Das war ja ein ganz richtiger Gedankengang, und nach der letzten, ihr auferlegten Prüfung war der Himmel diesen Ausfall der fünften Partnerin eigentlich schuldig.

Hier sei auch bemerkt, daß man dem Ersuchen Max Real's, seiner Mutter von dem Vorgefallenen nichts mitzutheilen, gern Rechnung trug. Er hatte, wie wir wissen, im Hôtel seinen Namen nicht angegeben, und als die Tagesblätter von dem Ueberfalle berichteten und auf den Beweggrund dazu hinwiesen, war immer nur von Lissy Wag die Rede.

Doch welche Wirkung äußerte das Bekanntwerden dieser Neuigkeit auf die Speculantenwelt! Wen könnte es wundern, daß der gelben Flagge in ganz Amerika überschwänglich zugejubelt wurde!

Wie wir gleich sehen werden, entwickelten sich die Dinge aber weit schneller und ganz anders, als es der größte Theil des Publicums erwartete.

Am Morgen des 24., schon gegen halb neun Uhr, stürmten viele Ausrufer durch die Straßen von Indianapolis. Sie trugen Copien von Depeschen in der Hand und verkündeten oder brüllten vielmehr den Ausfall des Würfelns aus, das am nämlichen Morgen für den siebenten Partner stattgefunden hatte.
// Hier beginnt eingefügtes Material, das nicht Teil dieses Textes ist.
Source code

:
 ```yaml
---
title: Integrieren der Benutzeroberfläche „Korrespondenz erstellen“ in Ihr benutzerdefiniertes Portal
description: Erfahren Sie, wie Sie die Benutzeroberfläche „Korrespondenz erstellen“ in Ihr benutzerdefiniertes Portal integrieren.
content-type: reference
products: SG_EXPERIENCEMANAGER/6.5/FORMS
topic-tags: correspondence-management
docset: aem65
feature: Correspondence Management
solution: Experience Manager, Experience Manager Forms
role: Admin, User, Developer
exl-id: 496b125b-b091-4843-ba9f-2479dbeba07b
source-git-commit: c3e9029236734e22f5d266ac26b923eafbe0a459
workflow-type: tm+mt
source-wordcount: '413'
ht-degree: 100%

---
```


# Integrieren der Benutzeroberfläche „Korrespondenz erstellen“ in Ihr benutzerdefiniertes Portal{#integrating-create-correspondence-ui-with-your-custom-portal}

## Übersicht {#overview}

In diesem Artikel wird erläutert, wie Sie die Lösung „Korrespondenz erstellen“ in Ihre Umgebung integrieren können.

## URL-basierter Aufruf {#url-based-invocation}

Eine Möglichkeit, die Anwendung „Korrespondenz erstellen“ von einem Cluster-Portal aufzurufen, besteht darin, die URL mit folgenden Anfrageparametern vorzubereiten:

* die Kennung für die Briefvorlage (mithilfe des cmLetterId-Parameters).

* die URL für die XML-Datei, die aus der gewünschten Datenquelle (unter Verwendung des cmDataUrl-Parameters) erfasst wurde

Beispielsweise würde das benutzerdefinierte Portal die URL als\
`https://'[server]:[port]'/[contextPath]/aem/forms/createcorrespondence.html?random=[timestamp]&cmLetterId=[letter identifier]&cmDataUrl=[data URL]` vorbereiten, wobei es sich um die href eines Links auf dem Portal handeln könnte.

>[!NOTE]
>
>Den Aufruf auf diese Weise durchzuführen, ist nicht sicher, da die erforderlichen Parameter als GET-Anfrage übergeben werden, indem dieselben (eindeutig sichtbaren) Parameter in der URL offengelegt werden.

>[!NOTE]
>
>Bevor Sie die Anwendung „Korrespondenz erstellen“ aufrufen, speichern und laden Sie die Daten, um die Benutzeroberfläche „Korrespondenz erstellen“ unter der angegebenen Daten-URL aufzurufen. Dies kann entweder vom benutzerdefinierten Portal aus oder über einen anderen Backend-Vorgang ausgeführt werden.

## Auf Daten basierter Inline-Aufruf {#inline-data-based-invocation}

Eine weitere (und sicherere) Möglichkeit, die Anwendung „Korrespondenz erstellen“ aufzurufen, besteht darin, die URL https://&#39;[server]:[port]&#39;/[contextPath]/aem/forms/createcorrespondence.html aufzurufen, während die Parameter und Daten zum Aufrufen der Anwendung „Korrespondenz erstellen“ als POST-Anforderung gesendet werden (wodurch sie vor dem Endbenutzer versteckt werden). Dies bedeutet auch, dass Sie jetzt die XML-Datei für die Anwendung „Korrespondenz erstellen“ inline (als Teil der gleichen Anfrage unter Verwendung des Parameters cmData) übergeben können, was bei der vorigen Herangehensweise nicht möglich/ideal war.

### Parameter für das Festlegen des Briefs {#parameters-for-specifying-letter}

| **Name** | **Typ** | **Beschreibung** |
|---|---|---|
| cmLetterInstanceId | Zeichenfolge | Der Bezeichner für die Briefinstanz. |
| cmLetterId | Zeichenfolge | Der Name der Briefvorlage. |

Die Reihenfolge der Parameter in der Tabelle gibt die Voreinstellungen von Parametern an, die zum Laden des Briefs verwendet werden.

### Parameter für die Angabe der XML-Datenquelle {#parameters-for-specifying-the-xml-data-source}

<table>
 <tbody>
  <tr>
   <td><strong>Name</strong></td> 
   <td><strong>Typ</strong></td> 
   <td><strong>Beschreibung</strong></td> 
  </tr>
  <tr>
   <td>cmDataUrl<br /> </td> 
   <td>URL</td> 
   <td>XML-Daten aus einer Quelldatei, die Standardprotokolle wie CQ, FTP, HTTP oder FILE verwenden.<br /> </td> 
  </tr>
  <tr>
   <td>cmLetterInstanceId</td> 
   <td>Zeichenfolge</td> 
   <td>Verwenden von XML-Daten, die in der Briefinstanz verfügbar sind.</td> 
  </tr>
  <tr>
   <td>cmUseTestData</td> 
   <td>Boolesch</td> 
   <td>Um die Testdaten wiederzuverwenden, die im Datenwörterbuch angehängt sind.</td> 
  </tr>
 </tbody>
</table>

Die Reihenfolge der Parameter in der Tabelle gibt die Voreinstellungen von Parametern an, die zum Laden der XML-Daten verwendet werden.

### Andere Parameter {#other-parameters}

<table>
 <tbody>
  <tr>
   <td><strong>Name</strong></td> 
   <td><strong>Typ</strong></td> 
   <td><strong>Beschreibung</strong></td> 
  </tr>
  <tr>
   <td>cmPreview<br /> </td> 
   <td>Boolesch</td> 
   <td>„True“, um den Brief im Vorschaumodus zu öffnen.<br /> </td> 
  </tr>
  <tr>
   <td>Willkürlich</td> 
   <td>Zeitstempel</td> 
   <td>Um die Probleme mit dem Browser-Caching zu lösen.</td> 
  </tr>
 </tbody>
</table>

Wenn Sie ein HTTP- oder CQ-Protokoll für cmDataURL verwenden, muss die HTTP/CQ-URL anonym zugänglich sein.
Dabei waren – durch sechs und sechs – zwölf Augen herausgekommen, und da der betreffende Partner jetzt das einundfünfzigste Feld, den Staat Minnesota besetzt hielt, war er es, der hiermit die Partie gewann.

Der Gewinner aber war niemand anders als die nur den Buchstaben X. K. Z. nach bekannte und sonst räthselhafte Persönlichkeit.

Jetzt flatterte also die rothe Flagge über Illinois, über dem Staate, der im Edeln Vereinigte Staatenspiel vierzehnmal vorkam.